*** Opening RECORDS TO USE ***

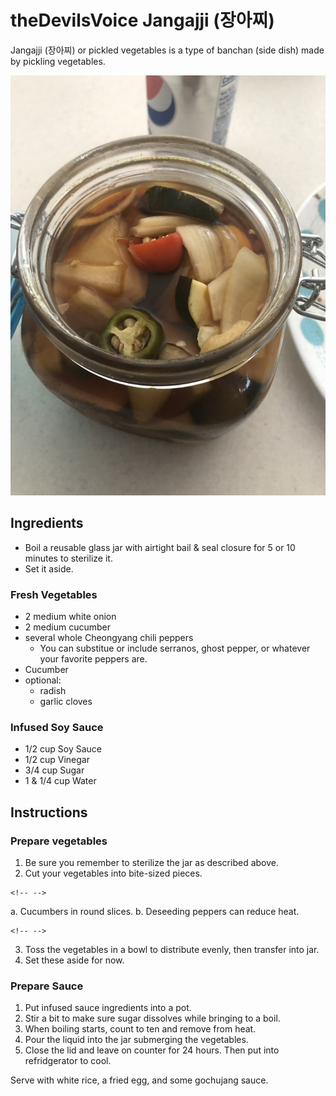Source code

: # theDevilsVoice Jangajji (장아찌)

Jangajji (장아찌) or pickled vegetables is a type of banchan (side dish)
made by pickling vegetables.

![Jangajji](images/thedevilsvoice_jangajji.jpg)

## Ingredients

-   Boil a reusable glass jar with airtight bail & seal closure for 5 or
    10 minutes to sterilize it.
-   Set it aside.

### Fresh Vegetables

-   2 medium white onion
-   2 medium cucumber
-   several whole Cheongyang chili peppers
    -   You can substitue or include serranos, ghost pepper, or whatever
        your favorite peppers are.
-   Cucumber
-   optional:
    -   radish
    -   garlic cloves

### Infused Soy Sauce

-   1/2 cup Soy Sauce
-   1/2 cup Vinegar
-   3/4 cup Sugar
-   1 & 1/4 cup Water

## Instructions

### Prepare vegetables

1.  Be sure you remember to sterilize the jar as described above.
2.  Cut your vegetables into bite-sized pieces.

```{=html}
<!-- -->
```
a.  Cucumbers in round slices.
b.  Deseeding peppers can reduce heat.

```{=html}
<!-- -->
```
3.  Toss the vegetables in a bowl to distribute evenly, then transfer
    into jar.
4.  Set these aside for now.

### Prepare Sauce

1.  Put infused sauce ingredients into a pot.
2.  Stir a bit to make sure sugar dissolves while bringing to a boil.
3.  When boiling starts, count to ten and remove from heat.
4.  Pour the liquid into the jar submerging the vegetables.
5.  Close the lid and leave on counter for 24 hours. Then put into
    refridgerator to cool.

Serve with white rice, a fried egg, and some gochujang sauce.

*** Closing RECORDS TO USE ***

• [ACTION ITEM]
If a line in the entries above contains "peppers", report it.

• [OUTPUT FOR THIS EXERCISE]
-   several whole Cheongyang chili peppers
        your favorite peppers are.
b.  Deseeding peppers can reduce heat.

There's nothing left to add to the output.